Friday, August 15, 2003

The Great Blackout of 2003

The great blackout that affected eight states, the Canadian province of Ontario, and several major cities yesterday - and continues to affect several areas in these regions today - should serve as a wakeup call to we foolishly and needlessly use electricity and how we've become too dependent on it. We live in a world where we are using too much electricity for too many things on too overloaded a system. We've relied so much on computers (I know, shame on me) that we almost have no idea how to get along without them. We have automatic doors that, in a power failure, aren't going to open, in buildings where the windows don't open because they are fixed. Hot out? Put on the air conditioning! A power failure - no air conditioning? Deal with it!
Everything we do is based on technology these days. We can't get light from outside to brighten our rooms because windows in most modern houses are not designed to capture natural light for illuminating rooms. Our telephones are increasingly cordless, and they have to be plugged in for power; even if the phone lines work, your phone will not. What if a blackout like this had happened in the winter? Many houses and buildings need electricity to operate heating systems. Cooking appliances are also dependent on electricity - even stoves. And how about everything we do with electricity that could easily be done manually - drying one's hair, exercising (a lot of exercise equipment uses electricity), shaving, brushing your teeth - brushing your teeth! Some people actually use electric toothbrushes!!
Electricity isn't generated by magic, you must understand. It's generated largely by power plants fueled by coal, oil - fossil fuels. The greater the demand, the more fossil fuels burnt. The more fossil fuels burnt, the more we contribute to. . . global warming.
The way we live physically - i.e., the way we plan and design our towns - puts a strain on electrical energy. We use electricity to light our shopping malls and their parking lots, not to mention their signs. We use it to keep our malls climatically controlled, as if walking outside on a Main Street in and old downtown in cold of winter or the heat of summer is too much of an inconvenience. To get almost anywhere, we need our cars - and while our cars are gasoline-powered, the gas station pumps rely on electricity just like anything else. Even in walkable cities and towns, there are many electrical uses we can do without. Do we really need all those lights in New York's Times Square? I could go on.

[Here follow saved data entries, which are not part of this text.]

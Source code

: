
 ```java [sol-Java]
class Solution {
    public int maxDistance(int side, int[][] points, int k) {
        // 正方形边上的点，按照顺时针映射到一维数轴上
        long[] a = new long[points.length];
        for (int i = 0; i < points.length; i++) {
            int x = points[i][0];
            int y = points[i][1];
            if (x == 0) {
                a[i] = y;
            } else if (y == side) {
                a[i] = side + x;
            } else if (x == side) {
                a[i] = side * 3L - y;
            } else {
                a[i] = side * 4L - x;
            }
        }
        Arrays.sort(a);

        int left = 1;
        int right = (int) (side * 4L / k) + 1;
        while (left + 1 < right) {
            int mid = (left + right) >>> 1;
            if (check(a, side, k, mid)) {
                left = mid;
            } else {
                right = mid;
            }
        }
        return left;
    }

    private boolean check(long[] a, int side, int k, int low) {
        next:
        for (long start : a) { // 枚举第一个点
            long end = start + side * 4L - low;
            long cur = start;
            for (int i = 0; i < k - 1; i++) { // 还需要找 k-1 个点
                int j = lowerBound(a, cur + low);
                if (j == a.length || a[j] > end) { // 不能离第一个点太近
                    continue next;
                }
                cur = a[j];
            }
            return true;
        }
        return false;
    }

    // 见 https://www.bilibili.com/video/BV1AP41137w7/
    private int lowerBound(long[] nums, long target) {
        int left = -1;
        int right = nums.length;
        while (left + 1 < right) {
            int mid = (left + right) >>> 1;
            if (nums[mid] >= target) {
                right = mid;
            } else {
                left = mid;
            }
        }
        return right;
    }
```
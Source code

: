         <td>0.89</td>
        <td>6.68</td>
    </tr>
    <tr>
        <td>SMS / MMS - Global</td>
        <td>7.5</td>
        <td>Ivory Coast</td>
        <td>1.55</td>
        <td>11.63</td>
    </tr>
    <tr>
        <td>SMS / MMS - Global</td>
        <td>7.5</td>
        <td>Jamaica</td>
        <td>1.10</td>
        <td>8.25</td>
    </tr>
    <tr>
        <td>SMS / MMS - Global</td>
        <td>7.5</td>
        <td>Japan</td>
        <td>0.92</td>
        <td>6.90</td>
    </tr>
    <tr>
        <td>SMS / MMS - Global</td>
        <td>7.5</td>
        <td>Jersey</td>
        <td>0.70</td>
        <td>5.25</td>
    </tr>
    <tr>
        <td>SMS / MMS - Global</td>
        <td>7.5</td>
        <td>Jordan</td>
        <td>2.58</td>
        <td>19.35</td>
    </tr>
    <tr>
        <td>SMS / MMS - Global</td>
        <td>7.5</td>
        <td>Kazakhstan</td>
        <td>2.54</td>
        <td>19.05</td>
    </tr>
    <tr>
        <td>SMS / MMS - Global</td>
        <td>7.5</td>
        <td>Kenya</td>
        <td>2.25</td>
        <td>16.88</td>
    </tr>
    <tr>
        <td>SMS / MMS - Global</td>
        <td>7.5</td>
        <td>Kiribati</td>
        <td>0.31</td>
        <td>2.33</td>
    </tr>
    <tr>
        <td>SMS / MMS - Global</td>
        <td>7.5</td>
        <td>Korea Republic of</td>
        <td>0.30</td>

I think it's time to realize that we simply use too much electrical power for a lot of things that don't require it. We should learn to live more within our limits and save electricity for the important stuff - lighting streets, running our homes, et. al. - and not using it so much on trivial stuff like hair driers. (I never use one, and yes, I have hair!) Also, we should use electricity more wisely in circumstances where we absolutely do need it - and start designing a human habitat that can adapt more easily when there is a blackout and does not rely on too much electrical energy when there isn't.